Pour tenter de se protéger du danger, les motocyclistes fixent de fins poteaux en forme d’antenne équipés de rasoirs à l’avant de leur moto pour couper les lignes de cerf-volant égarées. L’entreprise qui gère l’une des principales autoroutes de Rio en distribue régulièrement aux motocyclistes.
Mais les cas de motocyclistes ayant un membre sectionné ou la gorge tranchée restent fréquents, ce qui a conduit plusieurs États brésiliens à adopter des lois réglementant les lignes, selon le cabinet de conseil politique Governmental Radar. Le projet de loi fédéral visant à interdire les lignes tranchantes dans tout le pays a été approuvé par la chambre basse du Congrès en février et est maintenant soumis au vote du Sénat.
En juin, Ana Carolina Silva da Silveira roulait à l'arrière d'une moto lorsqu'une ligne lui a coupé le cou.
« Je suis allée à l'hôpital en criant que je ne voulais pas mourir », a déclaré l'avocate de 28 ans. « Je suis vraiment heureuse d'être en vie. »
Il n'existe pas de données officielles sur le nombre de blessés et de décès causés par la coupure des lignes dans tout le pays. Cependant, depuis 2019, plus de 2 800 signalements d'utilisation illégale des lignes ont été recensés dans le seul État de Rio, selon l'Institut MovRio, une organisation à but non lucratif qui gère une ligne d'assistance téléphonique.
Au Brésil, les cerfs-volants sont omniprésents, et leur utilisation a même été reconnue comme patrimoine culturel et historique par une loi adoptée par l'assemblée municipale de Rio en 2021. Certains affirment que les cerfs-volants ont été introduits au Brésil par les colons portugais du pays. Mais d'autres notent qu'ils étaient utilisés en Afrique et que la légendaire communauté d'esclaves en fuite de Palmares, dans le nord-est du pays, les a déployés pour avertir du danger.
Le cerf-volant était si populaire que les enfants appelaient les vacances scolaires « le temps des cerfs-volants », a déclaré Luiz Antônio Simas, un historien spécialisé dans la culture populaire de Rio, dans un bar bondé près du stade de football Maracana lors d'une conférence sur l'histoire du cerf-volant.

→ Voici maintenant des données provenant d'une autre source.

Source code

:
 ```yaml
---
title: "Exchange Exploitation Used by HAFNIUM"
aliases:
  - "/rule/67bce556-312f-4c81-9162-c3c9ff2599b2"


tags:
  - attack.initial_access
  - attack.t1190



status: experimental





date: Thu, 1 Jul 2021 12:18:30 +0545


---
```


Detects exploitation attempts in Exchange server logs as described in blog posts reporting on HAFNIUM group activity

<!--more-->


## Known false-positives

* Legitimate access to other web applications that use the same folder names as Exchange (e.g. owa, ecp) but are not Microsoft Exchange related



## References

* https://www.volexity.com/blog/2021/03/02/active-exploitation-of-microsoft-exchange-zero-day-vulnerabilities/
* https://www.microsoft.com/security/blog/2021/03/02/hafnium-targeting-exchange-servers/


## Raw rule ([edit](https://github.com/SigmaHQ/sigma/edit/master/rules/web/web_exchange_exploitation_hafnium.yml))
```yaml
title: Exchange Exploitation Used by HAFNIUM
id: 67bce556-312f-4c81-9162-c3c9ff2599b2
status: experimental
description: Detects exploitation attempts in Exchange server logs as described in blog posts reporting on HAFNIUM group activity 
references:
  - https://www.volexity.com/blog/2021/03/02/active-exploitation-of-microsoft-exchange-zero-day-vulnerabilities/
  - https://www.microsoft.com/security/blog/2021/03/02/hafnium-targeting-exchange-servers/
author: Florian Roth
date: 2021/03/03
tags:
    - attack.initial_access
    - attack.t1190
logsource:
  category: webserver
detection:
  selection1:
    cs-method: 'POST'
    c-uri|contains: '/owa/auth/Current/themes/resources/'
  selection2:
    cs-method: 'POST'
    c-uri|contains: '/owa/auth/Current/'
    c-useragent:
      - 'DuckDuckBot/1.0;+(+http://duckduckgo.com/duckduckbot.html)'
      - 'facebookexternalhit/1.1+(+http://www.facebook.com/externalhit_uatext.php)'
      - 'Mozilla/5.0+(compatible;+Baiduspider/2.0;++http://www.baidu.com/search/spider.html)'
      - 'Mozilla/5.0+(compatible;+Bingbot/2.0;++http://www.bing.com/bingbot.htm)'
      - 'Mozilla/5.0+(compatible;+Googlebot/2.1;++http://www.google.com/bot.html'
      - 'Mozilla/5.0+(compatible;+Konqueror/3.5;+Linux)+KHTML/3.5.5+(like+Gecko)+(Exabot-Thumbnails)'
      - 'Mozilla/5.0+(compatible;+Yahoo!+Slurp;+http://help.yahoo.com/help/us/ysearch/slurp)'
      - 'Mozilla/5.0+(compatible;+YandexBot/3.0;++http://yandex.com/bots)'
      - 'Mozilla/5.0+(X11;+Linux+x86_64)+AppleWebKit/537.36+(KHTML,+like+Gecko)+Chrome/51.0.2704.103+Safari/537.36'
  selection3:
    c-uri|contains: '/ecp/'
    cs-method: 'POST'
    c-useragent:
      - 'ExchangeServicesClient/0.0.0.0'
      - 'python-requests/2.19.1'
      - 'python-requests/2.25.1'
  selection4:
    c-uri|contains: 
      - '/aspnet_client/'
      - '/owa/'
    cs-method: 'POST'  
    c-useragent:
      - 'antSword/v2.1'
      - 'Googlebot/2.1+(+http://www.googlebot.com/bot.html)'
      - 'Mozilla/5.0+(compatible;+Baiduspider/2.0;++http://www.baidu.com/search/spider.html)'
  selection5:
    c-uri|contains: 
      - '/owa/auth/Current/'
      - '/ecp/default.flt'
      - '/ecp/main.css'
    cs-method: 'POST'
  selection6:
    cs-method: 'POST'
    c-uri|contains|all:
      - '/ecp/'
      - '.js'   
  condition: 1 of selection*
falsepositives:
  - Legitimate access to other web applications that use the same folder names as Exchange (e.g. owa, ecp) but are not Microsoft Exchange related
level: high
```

Pendant des décennies, les enfants remplissaient des chaussettes de tessons de verre et les plaçaient sur les voies ferrées. Ils mélangeaient la poudre obtenue avec de la colle pour l'étaler sur leurs lignes de cerf-volant, se salissant souvent les doigts. Les méthodes artisanales ont pour la plupart cédé la place à de grandes bobines de lignes fabriquées industriellement, encore plus efficaces pour couper.
Les lois des États concernant la coupe des lignes diffèrent à travers le Brésil. Rio limite l'utilisation légale à quelques zones, appelées « kitedromes », situées loin des habitations, des routes et des autoroutes, tandis que d'autres États ont des interdictions générales.
La police militaire de Rio a déclaré que 10 personnes ont été arrêtées entre janvier et juillet pour avoir enfreint la loi sur les lignes de cerf-volant de la ville.